Scaling of disorder operator at $(2+1)d$ U(1) quantum criticality

TL;DR

This paper investigates the universal scaling behavior of the disorder operator at a (2+1)d U(1) quantum critical point, revealing a perimeter law with corner corrections and confirming predictions through large-scale quantum Monte Carlo simulations.

Contribution

It analytically derives the universal power-law scaling of the disorder operator at a U(1) critical point and verifies it numerically in the Bose-Hubbard model.

Findings

Disorder operator exhibits perimeter law scaling with corner corrections.

Analytical formula for corner exponent near smooth corners.

Numerical results agree with analytical predictions.

Abstract

We study disorder operator, defined as a symmetry transformation applied to a finite region, across a continuous quantum phase transition in $(2+1)d$. We show analytically that at a conformally-invariant critical point with U(1) symmetry, the disorder operator with a small U(1) rotation angle defined on a rectangle region exhibits power-law scaling with the perimeter of the rectangle.
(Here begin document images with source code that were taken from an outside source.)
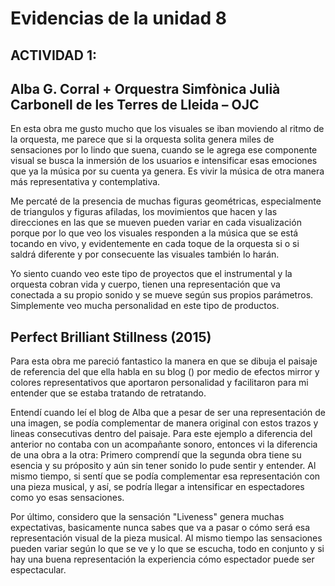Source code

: # Evidencias de la unidad 8

## ACTIVIDAD 1:

Alba G. Corral + Orquestra Simfònica Julià Carbonell de les Terres de Lleida – OJC
-
En esta obra me gusto mucho que los visuales se iban moviendo al ritmo de la orquesta, me parece que si la orquesta solita genera miles de sensaciones por lo lindo que suena, cuando se le agrega ese componente visual se busca la inmersión de los usuarios e intensificar esas emociones que ya la música por su cuenta ya genera. Es vivir la música de otra manera más representativa y contemplativa. 

Me percaté de la presencia de muchas figuras geométricas, especialmente de triangulos y figuras afiladas, los movimientos que hacen y las direcciones en las que se mueven pueden variar en cada visualización porque por lo que veo los visuales responden a la música que se está tocando en vivo, y evidentemente en cada toque de la orquesta si o si saldrá diferente y por consecuente las visuales también lo harán. 

Yo siento cuando veo este tipo de proyectos que el instrumental y la orquesta cobran vida y cuerpo, tienen una representación que va conectada a su propio sonido y se mueve según sus propios parámetros. Simplemente veo mucha personalidad en este tipo de productos. 

Perfect Brilliant Stillness (2015)
-

Para esta obra me pareció fantastico la manera en que se dibuja el paisaje de referencia del que ella habla en su blog () por medio de efectos mirror y colores representativos que aportaron personalidad y facilitaron para mi entender que se estaba tratando de retratando. 

Entendí cuando leí el blog de Alba que a pesar de ser una representación de una imagen, se podía complementar de manera original con estos trazos y lineas consecutivas dentro del paisaje. Para este ejemplo a diferencia del anterior no contaba con un acompañante sonoro, entonces vi la diferencia de una obra a la otra: Primero comprendí que la segunda obra tiene su esencia y su próposito y aún sin tener sonido lo pude sentir y entender. Al mismo tiempo, si sentí que se podía complementar esa representación con una pieza musical, y así, se podría llegar a intensificar en espectadores como yo esas sensaciones. 



Por último, considero que la sensación "Liveness" genera muchas expectativas, basicamente nunca sabes que va a pasar o cómo será esa representación visual de la pieza musical. Al mismo tiempo las sensaciones pueden variar según lo que se ve y lo que se escucha, todo en conjunto y si hay una buena representación la experiencia cómo espectador puede ser espectacular.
The exponent is proportional to the current central charge of the critical theory. Such a universal scaling behavior is due to the sharp corners of the region and we further obtain a general formula for the exponent when the corner is nearly smooth. To probe the full parameter regime, we carry out systematic computation of the U(1) disorder parameter in the square lattice Bose-Hubbard model across the superfluid-insulator transition with large-scale quantum Monte Carlo simulations, and confirm the presence of the universal corner correction. The exponent of the corner term determined from numerical simulations agrees well with the analytical predictions.